Fulfilling a dream
The call took Timothy Durham by surprise.
An old pal in New Jersey, Randy Roller, wanted his input about something so sensitive that he wouldn’t talk about it over the phone.
“I go to Philadelphia and New York frequently for rest and relaxation, but the last three times I’d been I hadn’t seen Randy,” Mr Durham said. “He said the next time I was in the US to stop by, he had something to discuss with me.”
The pair had been friends for three decades; a month later, he hopped on a plane. It turned out Mr Roller wanted help writing Mulatto, a book he’d been mulling over for nearly 30 years.
“Timothy is a very smart gentleman,” he told The Royal Gazette. “If you wanted anyone to be with you, it’s him. I write from the heart. I am not a writer where I have 25 books under my belt. I just wanted to get the story out of my head.”
Mr Durham was especially excited by the project as he’d been meaning to write a book of his own for years.
He became interested in Abuja, Nigeria’s capital, through his godmother who lived there.
In 2003, he started collecting notes and photos about the development of the planned city and stored them in a box for safekeeping. They sat there for six years before water from a leaky pipe made its way in and destroyed them.
“It may have been a few days before I noticed,” he said. “I was very upset about that. Some of the people in the photographs had passed away.
“I could recapture it, but I couldn’t remember a lot of the finer details.”
He put his dream on hold.
Set in 1920s Harlem, Mulatto follows the life of a biracial woman, Jenina Gia Louis. She falls in love with an Italian who is connected to the mob; the two try to keep their relationship a secret, fearing social reprisals.
“It deals with a mixed relationship, power and murder,” Mr Durham said. “It has lots of intrigue, but no vulgarity.”
Mr Roller, who is black and has an Italian-American wife, was inspired by their daughters, Jenna, 26, and Nina, 20.
When they were little he grew frustrated filling out applications asking their ethnicity.
“Often the only race options given were black, white, Asian or other,” Mr Roller said. “What is an ‘other’? That sickens me that my child is under an ‘other’.”
He’d grown up using the word mulatto when referring to people with one black and one white parent.
“You never hear it said any more,” he said.
He thinks that’s due to a misunderstanding over the word’s origins. Some people think it is derived from the Spanish word for mule, mula — an animal that is half-horse and half-donkey.
“But it has nothing to do with that,” Mr Roller said. “It is actually from the Arabic word muwallad, and simply means on the borderline of black and white.”

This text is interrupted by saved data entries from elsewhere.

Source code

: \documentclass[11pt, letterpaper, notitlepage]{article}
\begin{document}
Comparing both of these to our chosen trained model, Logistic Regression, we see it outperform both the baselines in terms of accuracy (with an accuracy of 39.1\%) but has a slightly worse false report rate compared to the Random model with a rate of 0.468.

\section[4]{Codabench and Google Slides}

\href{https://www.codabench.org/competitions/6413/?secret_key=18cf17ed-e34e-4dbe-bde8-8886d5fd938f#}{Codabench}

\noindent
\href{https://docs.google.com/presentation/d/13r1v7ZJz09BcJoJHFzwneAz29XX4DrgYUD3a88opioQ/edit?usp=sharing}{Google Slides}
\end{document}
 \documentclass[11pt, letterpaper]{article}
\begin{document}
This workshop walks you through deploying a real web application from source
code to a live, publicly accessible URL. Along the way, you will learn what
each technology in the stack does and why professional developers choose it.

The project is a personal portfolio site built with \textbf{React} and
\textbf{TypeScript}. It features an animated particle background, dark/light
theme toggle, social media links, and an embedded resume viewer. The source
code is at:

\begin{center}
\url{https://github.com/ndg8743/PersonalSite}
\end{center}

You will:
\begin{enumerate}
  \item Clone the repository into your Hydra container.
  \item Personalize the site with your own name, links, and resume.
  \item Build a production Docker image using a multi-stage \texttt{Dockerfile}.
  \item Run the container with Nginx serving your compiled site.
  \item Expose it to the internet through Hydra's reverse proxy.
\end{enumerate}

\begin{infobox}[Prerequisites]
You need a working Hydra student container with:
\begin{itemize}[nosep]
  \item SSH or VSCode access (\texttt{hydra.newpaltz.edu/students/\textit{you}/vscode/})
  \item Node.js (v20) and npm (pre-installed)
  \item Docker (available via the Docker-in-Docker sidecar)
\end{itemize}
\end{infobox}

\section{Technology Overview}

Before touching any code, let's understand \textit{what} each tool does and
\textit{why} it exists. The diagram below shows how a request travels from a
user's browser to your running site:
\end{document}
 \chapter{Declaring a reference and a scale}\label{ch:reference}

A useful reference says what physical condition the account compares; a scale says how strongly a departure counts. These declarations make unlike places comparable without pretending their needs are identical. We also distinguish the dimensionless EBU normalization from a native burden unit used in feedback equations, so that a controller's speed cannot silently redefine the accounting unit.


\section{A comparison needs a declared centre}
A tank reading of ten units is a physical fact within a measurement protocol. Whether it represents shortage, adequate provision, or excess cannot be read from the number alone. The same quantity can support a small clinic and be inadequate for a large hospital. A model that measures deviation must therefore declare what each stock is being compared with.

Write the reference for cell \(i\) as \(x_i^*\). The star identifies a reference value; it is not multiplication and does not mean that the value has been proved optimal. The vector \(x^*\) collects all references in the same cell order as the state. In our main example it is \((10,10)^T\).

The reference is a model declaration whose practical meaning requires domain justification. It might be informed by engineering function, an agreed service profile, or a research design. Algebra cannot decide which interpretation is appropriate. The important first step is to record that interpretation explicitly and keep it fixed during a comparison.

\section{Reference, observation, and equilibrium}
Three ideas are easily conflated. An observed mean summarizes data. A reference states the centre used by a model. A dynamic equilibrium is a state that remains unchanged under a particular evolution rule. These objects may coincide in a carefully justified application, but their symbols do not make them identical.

He hoped that writing a book about a biracial woman would help bring mulatto back into use.
“He wants to elevate the word and put it back in its rightful place,” Mr Durham said. “I felt that this was a story that needed to be told, because a lot of mulattoes didn’t get the rights they needed in that era, the 1920s.”
It took Mr Roller decades to get around to writing the story because he had been busy with life.
“You know how that goes,” he said. “I just didn’t have time to write a book.”
He found the time a year ago, while recuperating from neck surgery, but decided he didn’t want the publicity that can come with being an author; he’s listed as ‘Randy R’ on the book’s cover.
“He is a private person,” Mr Durham said. “So he asked me to be the face of the book.”
The pair started writing Mulatto in January 2017. “Sometimes the way I think is a little sporadic,” Mr Roller said. “[Mr Durham] gets great ideas. He would call me late at night with an idea, then I would analyse it and we would work it in.”
It took them a year to get the story down. They then sent it to self-publishing company, AuthorHouse.
Advice came from Peter DeFeo, an actor and producer Mr Roller met 11 years ago.
He was working as a chef in a Philadelphia restaurant as Mr DeFeo made his 2008 film, Sleeping with Fishes, on the street outside.
Intrigued, Mr Roller asked if he could have a part and was given a walk-on role.
“Then Peter DeFeo came in asking where his actor was,” he said.
The two became great friends. Mr Roller is hoping put Mulatto on the big screen.
“I have someone who is turning the book into a script,” he said. “That’s exciting.”
Mr Durham is excited to finally have the finished product in hand. “A lot of people were buying two and three at a time for Father’s Day and are now looking for it for Christmas,” he said. “I started off with 200 and I have 30 left to sell.
“The response has been very positive. There was one lady that read the book and said it was right on point and captured the time period just right.”
The two are already hard at work on follow-ups to Mulatto although Mr Durham would like to get back to writing about Abuja one day. He hopes to be able to go back to Nigeria next year and reconnect with some of his friends.
“I do a lot of travelling,” he said. “I like cultures, artefacts and history. As long as the place isn’t a threat to my life, I’m willing to explore it. My friend says I could make friends with a tree.”